An international oil major is among those to have canceled its gasoil deliveries to Egypt for the remainder of the year, a source familiar with the matter said. It was also due to supply gasoline but its August delivery is still waiting off Suez.
BP was the only major oil production company among the main winning bidders of Egyptian gasoil purchase tenders into Alexandria and Suez for the second half of 2013. It declined comment on whether it had cancelled deliveries.
Other winning bidders were Litasco, Vitol, PetroIneos, Glencore, Phillips 66, Trafigura and Mercuria.
Additional demurrage will also add to EGPC’s rising debts to international energy companies. Some traders have not been repaid for delays that occurred before President Mohammad Morsi and his Muslim Brotherhood were pushed from power. And Cairo is already under pressure to pay back over $6 billion it owes to foreign upstream producers.
Many Gulf rulers are suspicious of the Muslim Brotherhood, which has international affiliates across the Arab world. They were disturbed by Morsi’s election last year and have welcomed the new, military-backed government.
Saudi Arabia has become the biggest fuel supplier to Egypt, sending gasoline and gasoil as well as cooking and heating gases like propane and butane. It has been supplying the bulk of Cairo’s gasoline needs since August, traders said, to the extent that Egypt does not need to import any more.
“I’m 100-percent covered for gasoline but as for gasoil, we still need to import,” Molla said last week.
“As for propane and butane, we still need to import.”
Saudi Arabia is providing some propane and butane. Kuwait and the Emirates do not, he said. All three are sending gasoil.
The Emirates started sending $1 billion in fuel products in July as part of a $4.9 billion agreement.
Kuwait has allocated some 5 million barrels of oil products to Egypt for the August-December period, a source familiar with the matter said, equating to around 130,000 tons a month.
Kuwait is also delivering 2 million barrels of crude oil per month, Molla said. This is up from about 1 million barrels per month, delivered erratically, during the year Morsi was in office. That has allowed Egypt to increase its naphtha exports as it can refine slightly more, one naphtha buyer said.
But while Egyptians can enjoy the period of plenty, underlying problems have not been dealt with.
Little has been done to reduce the 20 percent of state spending that goes to fuel subsidies, which many economists say are inefficient.
Among other side-effects of the flood of donations has been disruption for Egypt’s refineries.
Already short of crude due to the Morsi administration’s budget problems, Egypt’s biggest Mediterranean refinery, Midor at Alexandria, is now struggling to buy more on the market, traders and Molla said.
Before the Arab Spring uprising of 2011, traders would make part of their return for selling crude to Midor by selling some of the resulting refined products to local Egyptian buyers.

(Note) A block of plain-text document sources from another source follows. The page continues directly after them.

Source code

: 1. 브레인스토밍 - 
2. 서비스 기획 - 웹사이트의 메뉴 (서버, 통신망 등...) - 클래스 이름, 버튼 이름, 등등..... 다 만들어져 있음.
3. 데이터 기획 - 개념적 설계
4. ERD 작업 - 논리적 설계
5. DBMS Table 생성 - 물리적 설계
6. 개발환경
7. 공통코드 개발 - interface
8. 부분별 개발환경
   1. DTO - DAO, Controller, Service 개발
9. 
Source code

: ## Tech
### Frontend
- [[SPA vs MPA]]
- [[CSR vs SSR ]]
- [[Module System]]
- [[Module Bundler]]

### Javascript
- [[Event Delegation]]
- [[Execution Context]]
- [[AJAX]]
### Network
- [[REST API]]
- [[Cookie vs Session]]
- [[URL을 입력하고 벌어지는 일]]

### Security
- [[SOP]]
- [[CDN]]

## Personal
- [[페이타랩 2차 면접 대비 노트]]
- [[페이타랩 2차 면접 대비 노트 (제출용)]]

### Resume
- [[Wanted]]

But with that once-lucrative market awash with gifts from the Gulf, tenders from Midor for crude reprocessing deals have not been filled, traders said. Midor declined comment.
“[Midor] is not doing well because it not running at 100 percent of capacity,” the EGPC’s Molla said. “Now we are trying to get some solutions in coordination with Midor and some bank facilities support to get them some crude.”
He declined to give details but traders close to the refinery’s business said it was running at about 60-percent capacity, with a blend of crudes not best suited to its needs – raising a risk of technical problems at the plant.